_RECORDS SHOWN_
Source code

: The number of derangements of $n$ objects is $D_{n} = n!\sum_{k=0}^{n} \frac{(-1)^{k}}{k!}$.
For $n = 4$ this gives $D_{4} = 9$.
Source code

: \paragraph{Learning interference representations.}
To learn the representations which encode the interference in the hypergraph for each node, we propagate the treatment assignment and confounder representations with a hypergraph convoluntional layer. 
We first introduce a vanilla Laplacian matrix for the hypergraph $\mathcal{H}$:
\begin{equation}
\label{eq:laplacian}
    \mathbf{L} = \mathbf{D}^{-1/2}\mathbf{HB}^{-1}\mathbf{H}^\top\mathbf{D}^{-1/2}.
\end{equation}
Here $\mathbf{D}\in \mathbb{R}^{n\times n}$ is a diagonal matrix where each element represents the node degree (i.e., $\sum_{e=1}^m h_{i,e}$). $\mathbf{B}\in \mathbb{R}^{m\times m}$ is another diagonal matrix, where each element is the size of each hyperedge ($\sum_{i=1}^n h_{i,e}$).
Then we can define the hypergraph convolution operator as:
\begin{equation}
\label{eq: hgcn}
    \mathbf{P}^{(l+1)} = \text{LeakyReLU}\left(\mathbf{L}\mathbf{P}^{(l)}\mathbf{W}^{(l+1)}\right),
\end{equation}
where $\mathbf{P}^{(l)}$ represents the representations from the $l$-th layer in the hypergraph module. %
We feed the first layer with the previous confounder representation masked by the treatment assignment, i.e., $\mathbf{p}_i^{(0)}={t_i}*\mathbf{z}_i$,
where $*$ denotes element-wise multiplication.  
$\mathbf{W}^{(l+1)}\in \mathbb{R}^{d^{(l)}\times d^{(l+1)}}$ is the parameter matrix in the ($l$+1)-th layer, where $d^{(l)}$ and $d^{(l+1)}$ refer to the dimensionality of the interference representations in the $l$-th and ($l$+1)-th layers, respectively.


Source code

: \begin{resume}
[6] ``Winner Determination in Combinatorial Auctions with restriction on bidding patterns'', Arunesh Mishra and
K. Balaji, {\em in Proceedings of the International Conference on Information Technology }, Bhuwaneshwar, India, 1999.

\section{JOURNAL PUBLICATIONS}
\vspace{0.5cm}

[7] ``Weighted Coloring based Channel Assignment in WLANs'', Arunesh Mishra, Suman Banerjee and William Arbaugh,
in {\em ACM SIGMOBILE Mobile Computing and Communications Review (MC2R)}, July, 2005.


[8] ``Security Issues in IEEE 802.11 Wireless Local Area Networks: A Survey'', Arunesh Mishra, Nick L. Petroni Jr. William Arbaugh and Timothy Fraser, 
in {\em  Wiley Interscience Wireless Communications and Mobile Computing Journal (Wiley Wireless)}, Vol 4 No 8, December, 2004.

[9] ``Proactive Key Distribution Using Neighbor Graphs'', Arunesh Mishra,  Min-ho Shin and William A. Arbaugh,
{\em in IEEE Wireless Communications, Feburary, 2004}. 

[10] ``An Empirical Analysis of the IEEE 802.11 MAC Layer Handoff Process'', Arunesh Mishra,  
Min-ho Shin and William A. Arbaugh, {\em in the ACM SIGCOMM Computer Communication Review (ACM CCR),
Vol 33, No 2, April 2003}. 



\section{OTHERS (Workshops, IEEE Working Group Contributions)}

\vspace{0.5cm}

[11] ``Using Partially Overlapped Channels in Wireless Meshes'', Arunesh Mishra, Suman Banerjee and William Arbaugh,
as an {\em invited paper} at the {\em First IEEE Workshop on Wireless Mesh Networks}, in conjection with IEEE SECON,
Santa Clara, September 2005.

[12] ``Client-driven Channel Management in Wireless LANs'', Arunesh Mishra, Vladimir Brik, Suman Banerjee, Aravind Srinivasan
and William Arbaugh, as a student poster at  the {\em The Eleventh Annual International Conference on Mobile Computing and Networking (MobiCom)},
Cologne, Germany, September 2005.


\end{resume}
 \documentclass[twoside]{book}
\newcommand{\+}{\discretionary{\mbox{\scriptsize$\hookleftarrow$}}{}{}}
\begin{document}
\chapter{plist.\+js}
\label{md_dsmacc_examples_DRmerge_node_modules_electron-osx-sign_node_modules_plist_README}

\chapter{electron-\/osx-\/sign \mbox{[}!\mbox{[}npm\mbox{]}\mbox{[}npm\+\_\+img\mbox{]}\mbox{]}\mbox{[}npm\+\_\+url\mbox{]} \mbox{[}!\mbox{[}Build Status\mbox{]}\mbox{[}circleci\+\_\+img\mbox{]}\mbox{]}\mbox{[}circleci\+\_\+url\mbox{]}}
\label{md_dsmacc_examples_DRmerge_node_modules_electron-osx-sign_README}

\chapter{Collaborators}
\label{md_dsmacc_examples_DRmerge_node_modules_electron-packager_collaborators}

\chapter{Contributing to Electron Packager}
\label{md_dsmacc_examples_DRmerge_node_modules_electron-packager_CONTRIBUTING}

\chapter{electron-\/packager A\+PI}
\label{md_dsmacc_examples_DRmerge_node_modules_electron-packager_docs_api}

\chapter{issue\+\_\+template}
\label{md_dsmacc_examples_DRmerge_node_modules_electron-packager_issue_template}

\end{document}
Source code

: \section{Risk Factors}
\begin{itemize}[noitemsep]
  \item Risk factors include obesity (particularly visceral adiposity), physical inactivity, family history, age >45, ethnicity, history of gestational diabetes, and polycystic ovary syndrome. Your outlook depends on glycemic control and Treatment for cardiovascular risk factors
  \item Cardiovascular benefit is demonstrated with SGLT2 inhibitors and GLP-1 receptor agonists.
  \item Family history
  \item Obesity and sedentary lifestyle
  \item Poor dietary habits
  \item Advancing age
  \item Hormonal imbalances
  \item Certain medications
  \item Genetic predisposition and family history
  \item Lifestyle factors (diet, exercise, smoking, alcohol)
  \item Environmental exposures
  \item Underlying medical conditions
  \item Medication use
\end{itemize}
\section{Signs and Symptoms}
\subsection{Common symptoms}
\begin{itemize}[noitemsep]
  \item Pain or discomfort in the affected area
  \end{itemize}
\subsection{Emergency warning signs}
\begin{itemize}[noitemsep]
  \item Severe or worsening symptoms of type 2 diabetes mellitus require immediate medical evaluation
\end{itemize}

_TASK GOAL_
Transcribe the data above completely and exactly.

_SOLUTION_
Source code

: The number of derangements of $n$ objects is $D_{n} = n!\sum_{k=0}^{n} \frac{(-1)^{k}}{k!}$.
For $n = 4$ this gives $D_{4} = 9$.
Source code

: \paragraph{Learning interference representations.}
To learn the representations which encode the interference in the hypergraph for each node, we propagate the treatment assignment and confounder representations with a hypergraph convoluntional layer. 
We first introduce a vanilla Laplacian matrix for the hypergraph $\mathcal{H}$:
\begin{equation}
\label{eq:laplacian}
    \mathbf{L} = \mathbf{D}^{-1/2}\mathbf{HB}^{-1}\mathbf{H}^\top\mathbf{D}^{-1/2}.
\end{equation}
Here $\mathbf{D}\in \mathbb{R}^{n\times n}$ is a diagonal matrix where each element represents the node degree (i.e., $\sum_{e=1}^m h_{i,e}$). $\mathbf{B}\in \mathbb{R}^{m\times m}$ is another diagonal matrix, where each element is the size of each hyperedge ($\sum_{i=1}^n h_{i,e}$).
Then we can define the hypergraph convolution operator as:
\begin{equation}
\label{eq: hgcn}
    \mathbf{P}^{(l+1)} = \text{LeakyReLU}\left(\mathbf{L}\mathbf{P}^{(l)}\mathbf{W}^{(l+1)}\right),
\end{equation}
where $\mathbf{P}^{(l)}$ represents the representations from the $l$-th layer in the hypergraph module. %
We feed the first layer with the previous confounder representation masked by the treatment assignment, i.e., $\mathbf{p}_i^{(0)}={t_i}*\mathbf{z}_i$,
where $*$ denotes element-wise multiplication.  
$\mathbf{W}^{(l+1)}\in \mathbb{R}^{d^{(l)}\times d^{(l+1)}}$ is the parameter matrix in the ($l$+1)-th layer, where $d^{(l)}$ and $d^{(l+1)}$ refer to the dimensionality of the interference representations in the $l$-th and ($l$+1)-th layers, respectively.


Source code

: \begin{resume}
[6] ``Winner Determination in Combinatorial Auctions with restriction on bidding patterns'', Arunesh Mishra and
K. Balaji, {\em in Proceedings of the International Conference on Information Technology }, Bhuwaneshwar, India, 1999.

\section{JOURNAL PUBLICATIONS}
\vspace{0.5cm}

[7] ``Weighted Coloring based Channel Assignment in WLANs'', Arunesh Mishra, Suman Banerjee and William Arbaugh,
in {\em ACM SIGMOBILE Mobile Computing and Communications Review (MC2R)}, July, 2005.


[8] ``Security Issues in IEEE 802.11 Wireless Local Area Networks: A Survey'', Arunesh Mishra, Nick L. Petroni Jr. William Arbaugh and Timothy Fraser, 
in {\em  Wiley Interscience Wireless Communications and Mobile Computing Journal (Wiley Wireless)}, Vol 4 No 8, December, 2004.

[9] ``Proactive Key Distribution Using Neighbor Graphs'', Arunesh Mishra,  Min-ho Shin and William A. Arbaugh,
{\em in IEEE Wireless Communications, Feburary, 2004}. 

[10] ``An Empirical Analysis of the IEEE 802.11 MAC Layer Handoff Process'', Arunesh Mishra,  
Min-ho Shin and William A. Arbaugh, {\em in the ACM SIGCOMM Computer Communication Review (ACM CCR),
Vol 33, No 2, April 2003}. 



\section{OTHERS (Workshops, IEEE Working Group Contributions)}

\vspace{0.5cm}

[11] ``Using Partially Overlapped Channels in Wireless Meshes'', Arunesh Mishra, Suman Banerjee and William Arbaugh,
as an {\em invited paper} at the {\em First IEEE Workshop on Wireless Mesh Networks}, in conjection with IEEE SECON,
Santa Clara, September 2005.

[12] ``Client-driven Channel Management in Wireless LANs'', Arunesh Mishra, Vladimir Brik, Suman Banerjee, Aravind Srinivasan
and William Arbaugh, as a student poster at  the {\em The Eleventh Annual International Conference on Mobile Computing and Networking (MobiCom)},
Cologne, Germany, September 2005.


\end{resume}
 \documentclass[twoside]{book}
\newcommand{\+}{\discretionary{\mbox{\scriptsize$\hookleftarrow$}}{}{}}
\begin{document}
\chapter{plist.\+js}
\label{md_dsmacc_examples_DRmerge_node_modules_electron-osx-sign_node_modules_plist_README}

\chapter{electron-\/osx-\/sign \mbox{[}!\mbox{[}npm\mbox{]}\mbox{[}npm\+\_\+img\mbox{]}\mbox{]}\mbox{[}npm\+\_\+url\mbox{]} \mbox{[}!\mbox{[}Build Status\mbox{]}\mbox{[}circleci\+\_\+img\mbox{]}\mbox{]}\mbox{[}circleci\+\_\+url\mbox{]}}
\label{md_dsmacc_examples_DRmerge_node_modules_electron-osx-sign_README}

\chapter{Collaborators}
\label{md_dsmacc_examples_DRmerge_node_modules_electron-packager_collaborators}

\chapter{Contributing to Electron Packager}
\label{md_dsmacc_examples_DRmerge_node_modules_electron-packager_CONTRIBUTING}

\chapter{electron-\/packager A\+PI}
\label{md_dsmacc_examples_DRmerge_node_modules_electron-packager_docs_api}

\chapter{issue\+\_\+template}
\label{md_dsmacc_examples_DRmerge_node_modules_electron-packager_issue_template}

\end{document}
Source code

: \section{Risk Factors}
\begin{itemize}[noitemsep]
  \item Risk factors include obesity (particularly visceral adiposity), physical inactivity, family history, age >45, ethnicity, history of gestational diabetes, and polycystic ovary syndrome. Your outlook depends on glycemic control and Treatment for cardiovascular risk factors
  \item Cardiovascular benefit is demonstrated with SGLT2 inhibitors and GLP-1 receptor agonists.
  \item Family history
  \item Obesity and sedentary lifestyle
  \item Poor dietary habits
  \item Advancing age
  \item Hormonal imbalances
  \item Certain medications
  \item Genetic predisposition and family history
  \item Lifestyle factors (diet, exercise, smoking, alcohol)
  \item Environmental exposures
  \item Underlying medical conditions
  \item Medication use
\end{itemize}
\section{Signs and Symptoms}
\subsection{Common symptoms}
\begin{itemize}[noitemsep]
  \item Pain or discomfort in the affected area
  \end{itemize}
\subsection{Emergency warning signs}
\begin{itemize}[noitemsep]
  \item Severe or worsening symptoms of type 2 diabetes mellitus require immediate medical evaluation
\end{itemize}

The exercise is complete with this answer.